Data for processing =>
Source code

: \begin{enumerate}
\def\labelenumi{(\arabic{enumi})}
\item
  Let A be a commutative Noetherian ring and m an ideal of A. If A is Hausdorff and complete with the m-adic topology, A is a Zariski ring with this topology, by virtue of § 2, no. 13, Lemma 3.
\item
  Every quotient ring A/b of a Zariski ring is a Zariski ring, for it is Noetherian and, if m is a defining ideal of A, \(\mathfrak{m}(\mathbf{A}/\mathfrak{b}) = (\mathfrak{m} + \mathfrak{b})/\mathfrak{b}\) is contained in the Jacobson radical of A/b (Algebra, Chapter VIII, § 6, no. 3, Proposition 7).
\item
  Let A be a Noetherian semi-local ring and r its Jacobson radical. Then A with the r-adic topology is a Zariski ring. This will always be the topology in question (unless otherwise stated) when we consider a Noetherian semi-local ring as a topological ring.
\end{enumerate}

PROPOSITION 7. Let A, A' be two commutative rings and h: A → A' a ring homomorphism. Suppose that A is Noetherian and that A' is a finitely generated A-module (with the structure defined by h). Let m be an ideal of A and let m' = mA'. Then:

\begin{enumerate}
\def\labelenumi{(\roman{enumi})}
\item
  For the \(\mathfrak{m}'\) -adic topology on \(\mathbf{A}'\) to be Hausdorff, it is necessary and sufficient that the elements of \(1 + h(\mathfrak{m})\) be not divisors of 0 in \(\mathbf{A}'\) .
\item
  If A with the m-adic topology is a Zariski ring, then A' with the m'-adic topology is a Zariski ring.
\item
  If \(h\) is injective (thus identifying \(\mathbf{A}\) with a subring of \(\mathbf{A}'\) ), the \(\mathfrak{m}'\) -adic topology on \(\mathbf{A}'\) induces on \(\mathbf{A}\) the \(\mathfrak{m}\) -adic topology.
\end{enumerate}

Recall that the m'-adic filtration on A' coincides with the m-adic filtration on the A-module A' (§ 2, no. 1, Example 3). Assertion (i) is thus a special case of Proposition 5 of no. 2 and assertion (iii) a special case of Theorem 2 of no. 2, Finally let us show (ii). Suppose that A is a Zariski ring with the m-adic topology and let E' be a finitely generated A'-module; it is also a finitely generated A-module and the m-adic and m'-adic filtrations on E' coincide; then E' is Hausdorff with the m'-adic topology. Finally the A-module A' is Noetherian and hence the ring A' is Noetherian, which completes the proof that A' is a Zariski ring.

--

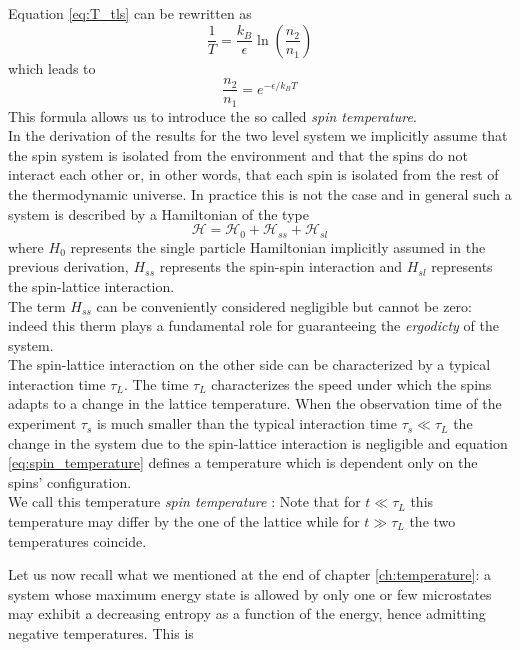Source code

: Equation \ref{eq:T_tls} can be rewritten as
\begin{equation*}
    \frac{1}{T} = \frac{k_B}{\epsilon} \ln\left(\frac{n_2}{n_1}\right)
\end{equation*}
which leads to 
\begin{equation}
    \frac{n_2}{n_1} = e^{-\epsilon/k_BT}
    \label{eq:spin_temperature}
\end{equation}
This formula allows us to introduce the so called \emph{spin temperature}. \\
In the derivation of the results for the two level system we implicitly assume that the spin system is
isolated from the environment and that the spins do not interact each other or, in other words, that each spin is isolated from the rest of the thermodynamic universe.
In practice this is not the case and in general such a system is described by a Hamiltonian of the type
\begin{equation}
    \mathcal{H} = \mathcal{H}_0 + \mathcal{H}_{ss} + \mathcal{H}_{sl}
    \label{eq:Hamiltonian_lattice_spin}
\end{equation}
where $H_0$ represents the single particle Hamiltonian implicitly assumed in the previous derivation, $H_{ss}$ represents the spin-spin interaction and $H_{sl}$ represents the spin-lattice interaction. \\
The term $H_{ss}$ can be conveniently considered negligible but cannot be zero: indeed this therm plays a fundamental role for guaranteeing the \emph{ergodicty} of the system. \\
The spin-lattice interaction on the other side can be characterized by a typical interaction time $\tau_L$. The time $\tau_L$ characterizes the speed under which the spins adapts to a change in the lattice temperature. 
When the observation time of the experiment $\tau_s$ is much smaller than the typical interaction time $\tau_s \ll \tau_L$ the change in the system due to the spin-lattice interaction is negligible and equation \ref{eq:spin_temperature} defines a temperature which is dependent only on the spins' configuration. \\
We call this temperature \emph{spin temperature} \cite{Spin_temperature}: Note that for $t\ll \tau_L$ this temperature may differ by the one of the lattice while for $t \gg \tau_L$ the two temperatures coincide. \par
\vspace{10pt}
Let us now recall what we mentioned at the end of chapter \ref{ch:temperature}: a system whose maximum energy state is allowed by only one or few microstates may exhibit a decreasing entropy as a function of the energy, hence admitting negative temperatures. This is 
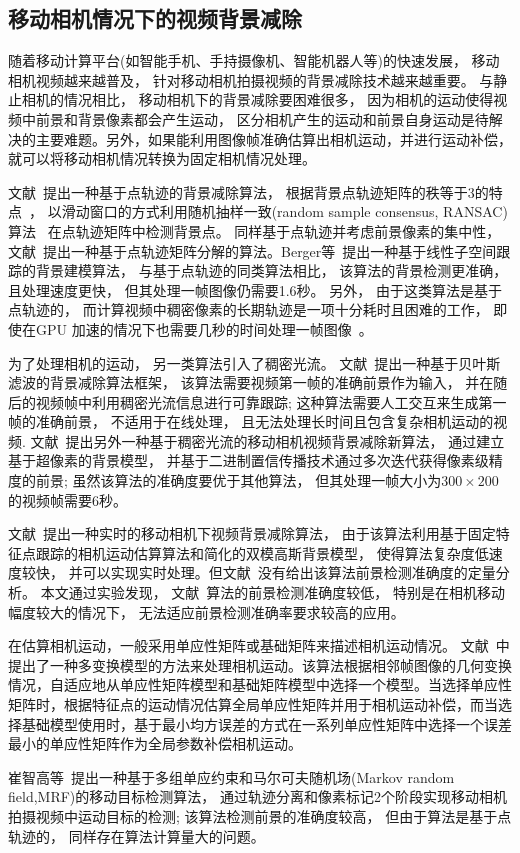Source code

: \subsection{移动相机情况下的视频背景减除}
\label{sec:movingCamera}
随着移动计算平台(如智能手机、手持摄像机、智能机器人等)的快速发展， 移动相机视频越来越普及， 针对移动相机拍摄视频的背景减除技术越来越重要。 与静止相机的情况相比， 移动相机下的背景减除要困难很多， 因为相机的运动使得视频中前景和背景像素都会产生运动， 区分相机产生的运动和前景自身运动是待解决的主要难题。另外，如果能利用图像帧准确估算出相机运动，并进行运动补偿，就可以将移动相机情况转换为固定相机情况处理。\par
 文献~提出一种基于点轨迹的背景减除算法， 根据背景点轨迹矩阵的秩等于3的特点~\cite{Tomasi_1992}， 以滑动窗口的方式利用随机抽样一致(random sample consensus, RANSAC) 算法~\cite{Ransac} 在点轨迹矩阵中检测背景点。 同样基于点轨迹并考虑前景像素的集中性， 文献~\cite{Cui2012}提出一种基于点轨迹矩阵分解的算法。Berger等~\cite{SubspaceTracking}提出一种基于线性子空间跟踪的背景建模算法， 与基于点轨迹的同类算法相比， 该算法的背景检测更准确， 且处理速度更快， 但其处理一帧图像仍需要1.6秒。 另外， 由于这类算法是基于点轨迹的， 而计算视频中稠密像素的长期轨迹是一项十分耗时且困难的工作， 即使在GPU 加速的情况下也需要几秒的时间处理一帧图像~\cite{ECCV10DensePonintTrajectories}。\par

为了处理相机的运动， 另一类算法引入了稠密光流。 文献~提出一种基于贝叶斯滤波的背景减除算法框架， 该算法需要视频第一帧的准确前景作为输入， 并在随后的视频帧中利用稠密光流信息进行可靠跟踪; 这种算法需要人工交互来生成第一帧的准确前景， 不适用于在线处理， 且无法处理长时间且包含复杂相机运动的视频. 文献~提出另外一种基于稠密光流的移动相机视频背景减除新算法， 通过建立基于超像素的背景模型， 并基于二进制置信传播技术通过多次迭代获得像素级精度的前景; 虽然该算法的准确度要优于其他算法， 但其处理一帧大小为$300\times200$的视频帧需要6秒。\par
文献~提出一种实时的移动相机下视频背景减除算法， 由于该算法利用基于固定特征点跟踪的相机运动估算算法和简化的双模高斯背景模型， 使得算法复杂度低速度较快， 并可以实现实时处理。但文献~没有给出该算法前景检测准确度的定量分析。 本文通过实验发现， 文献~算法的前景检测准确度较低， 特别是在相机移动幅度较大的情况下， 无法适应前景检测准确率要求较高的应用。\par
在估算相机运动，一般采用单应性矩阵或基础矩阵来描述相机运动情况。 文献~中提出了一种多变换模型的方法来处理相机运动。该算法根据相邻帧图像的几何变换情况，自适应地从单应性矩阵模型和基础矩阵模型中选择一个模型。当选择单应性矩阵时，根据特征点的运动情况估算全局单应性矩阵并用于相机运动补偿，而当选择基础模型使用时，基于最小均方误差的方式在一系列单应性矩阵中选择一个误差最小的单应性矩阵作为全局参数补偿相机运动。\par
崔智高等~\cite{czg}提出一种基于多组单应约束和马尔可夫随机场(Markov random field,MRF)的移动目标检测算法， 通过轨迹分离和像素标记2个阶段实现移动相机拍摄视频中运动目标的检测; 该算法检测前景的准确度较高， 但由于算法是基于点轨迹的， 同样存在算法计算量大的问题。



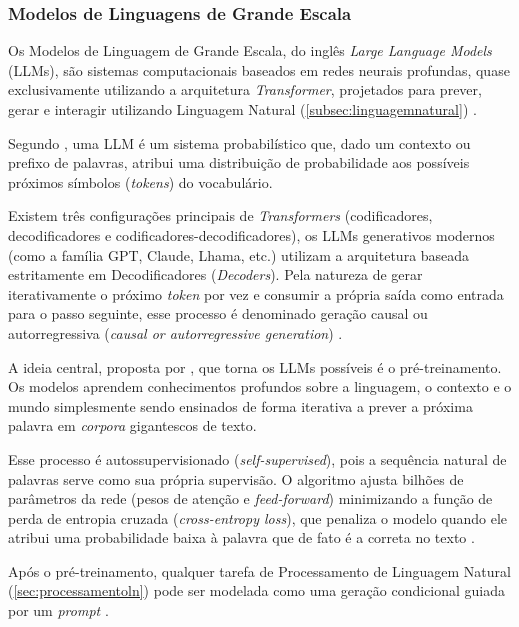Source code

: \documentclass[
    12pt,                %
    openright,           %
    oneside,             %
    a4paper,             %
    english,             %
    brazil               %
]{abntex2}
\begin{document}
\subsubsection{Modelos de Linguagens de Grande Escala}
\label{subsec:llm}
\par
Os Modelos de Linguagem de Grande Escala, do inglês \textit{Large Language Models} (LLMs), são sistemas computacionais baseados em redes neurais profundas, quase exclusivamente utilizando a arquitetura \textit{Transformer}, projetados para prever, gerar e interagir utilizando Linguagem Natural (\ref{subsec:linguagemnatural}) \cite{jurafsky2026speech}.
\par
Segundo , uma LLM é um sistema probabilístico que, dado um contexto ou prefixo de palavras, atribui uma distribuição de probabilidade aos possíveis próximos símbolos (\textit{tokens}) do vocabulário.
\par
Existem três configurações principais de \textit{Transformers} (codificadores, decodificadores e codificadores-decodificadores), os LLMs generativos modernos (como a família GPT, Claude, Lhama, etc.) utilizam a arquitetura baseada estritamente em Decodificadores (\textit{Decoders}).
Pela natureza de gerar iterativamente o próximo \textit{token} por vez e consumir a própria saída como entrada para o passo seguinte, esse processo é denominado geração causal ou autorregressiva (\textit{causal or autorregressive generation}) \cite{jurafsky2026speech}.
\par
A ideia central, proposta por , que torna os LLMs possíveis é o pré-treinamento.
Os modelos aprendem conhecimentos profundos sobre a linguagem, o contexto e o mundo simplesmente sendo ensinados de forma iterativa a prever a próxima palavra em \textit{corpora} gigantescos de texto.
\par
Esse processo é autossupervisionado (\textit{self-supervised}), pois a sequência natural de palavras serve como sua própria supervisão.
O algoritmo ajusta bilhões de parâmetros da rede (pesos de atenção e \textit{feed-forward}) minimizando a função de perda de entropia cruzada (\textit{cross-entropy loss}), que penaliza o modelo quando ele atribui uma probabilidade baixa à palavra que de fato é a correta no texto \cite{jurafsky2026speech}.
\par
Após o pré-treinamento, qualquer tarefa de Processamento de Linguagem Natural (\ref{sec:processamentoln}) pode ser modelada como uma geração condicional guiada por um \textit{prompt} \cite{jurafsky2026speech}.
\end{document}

Activity =>
Sift through the material above and copy the lines that contain the word "enumi".

Task response =>
\def\labelenumi{(\arabic{enumi})}
\def\labelenumi{(\roman{enumi})}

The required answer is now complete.